What to produce:
If a line below holds the word "from", count it; then say how many such lines there are and nothing else.

Rendered images with source text
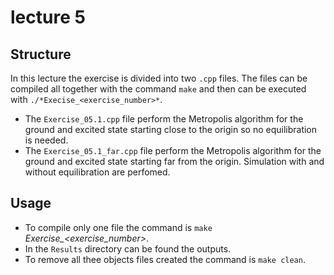 # lecture 5

## Structure
In this lecture the  exercise is divided into two `.cpp` files. The files can be compiled all together with the command `make` and then can be executed with `./*Execise_<exercise_number>*`.
- The `Exercise_05.1.cpp` file perform the Metropolis algorithm for the ground and excited state starting close to the origin so no equilibration is needed.
- The `Exercise_05.1_far.cpp` file perform the Metropolis algorithm for the ground and excited state starting far from the origin. Simulation with and without equilibration are perfomed.

## Usage
- To compile only one file the command is `make` *Exercise_<exercise_number>*.
- In the `Results` directory can be found the outputs.
- To remove all thee objects files created the command is `make clean`.
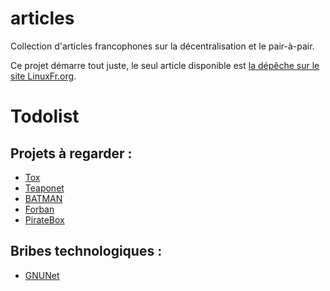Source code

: articles
========
Collection d'articles francophones sur la décentralisation et le pair-à-pair.

Ce projet démarre tout juste, le seul article disponible est [la dépêche sur le site LinuxFr.org](https://linuxfr.org/news/p2p-hacker-fr-premier-etat-de-l-art-sur-la-decentralisation).


# Todolist

## Projets à regarder :

* [Tox](http://tox.im/)
* [Teaponet](http://teapotnet.org/)
* [BATMAN](http://www.open-mesh.org/projects/open-mesh/wiki)
* [Forban](http://www.foo.be/forban/)
* [PirateBox](http://www.disk91.com/2013/technology/systems/piratebox-upgrade-to-forban/)


## Bribes technologiques :

* [GNUNet](https://gnunet.org/)
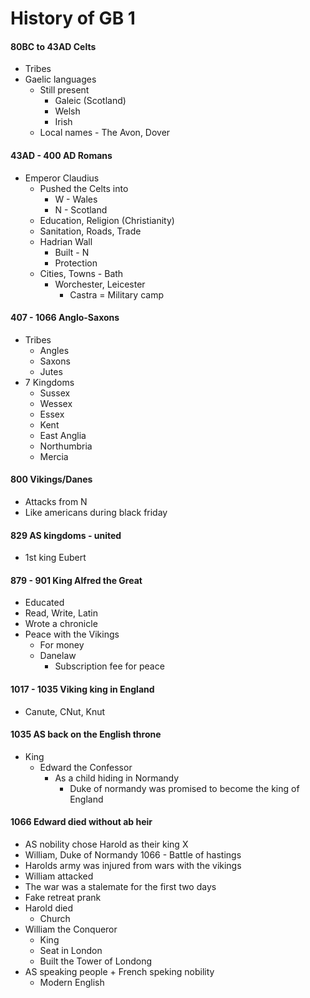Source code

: # History of GB 1
#### 80BC to 43AD Celts
- Tribes
- Gaelic languages
	- Still present
		- Galeic (Scotland)
		- Welsh
		- Irish
	- Local names - The Avon, Dover

#### 43AD - 400 AD Romans
- Emperor Claudius
	- Pushed the Celts into
		- W - Wales
		- N - Scotland
	- Education, Religion (Christianity)
	- Sanitation, Roads, Trade
	- Hadrian Wall
		- Built - N
		- Protection
	- Cities, Towns - Bath
		- Worchester, Leicester
			- Castra = Military camp

#### 407 - 1066 Anglo-Saxons
- Tribes
	- Angles
	- Saxons
	- Jutes
- 7 Kingdoms
	- Sussex
	- Wessex
	- Essex
	- Kent
	- East Anglia
	- Northumbria
	- Mercia

#### 800 Vikings/Danes
- Attacks from N
- Like americans during black friday

#### 829 AS kingdoms - united
- 1st king Eubert

#### 879 - 901 King Alfred the Great
- Educated
- Read, Write, Latin
- Wrote a chronicle
- Peace with the Vikings
	- For money
	- Danelaw
		- Subscription fee for peace

#### 1017 - 1035 Viking king in England
- Canute, CNut, Knut

#### 1035 AS back on the English throne
- King
	- Edward the Confessor
		- As a child hiding in Normandy
			- Duke of normandy was promised to become the king of England

#### 1066 Edward died without ab heir
- AS nobility chose Harold as their king
X
- William, Duke of Normandy
1066 - Battle of hastings
- Harolds army was injured from wars with the vikings
- William attacked
- The war was a stalemate for the first two days
- Fake retreat prank
- Harold died
	- Church
- William the Conqueror
	- King
	- Seat in London
	- Built the Tower of Londong
- AS speaking people + French speking nobility
	- Modern English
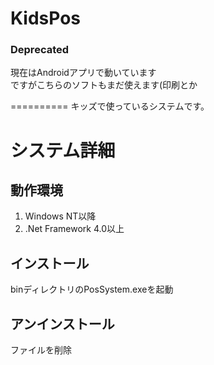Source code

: KidsPos
======================================
### Deprecated  
 現在はAndroidアプリで動いています  
 ですがこちらのソフトもまだ使えます(印刷とか

==========
キッズで使っているシステムです。

システム詳細
==========
## 動作環境
1. Windows NT以降
2. .Net Framework 4.0以上
  
## インストール
 binディレクトリのPosSystem.exeを起動  
  
## アンインストール
 ファイルを削除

Result below:
3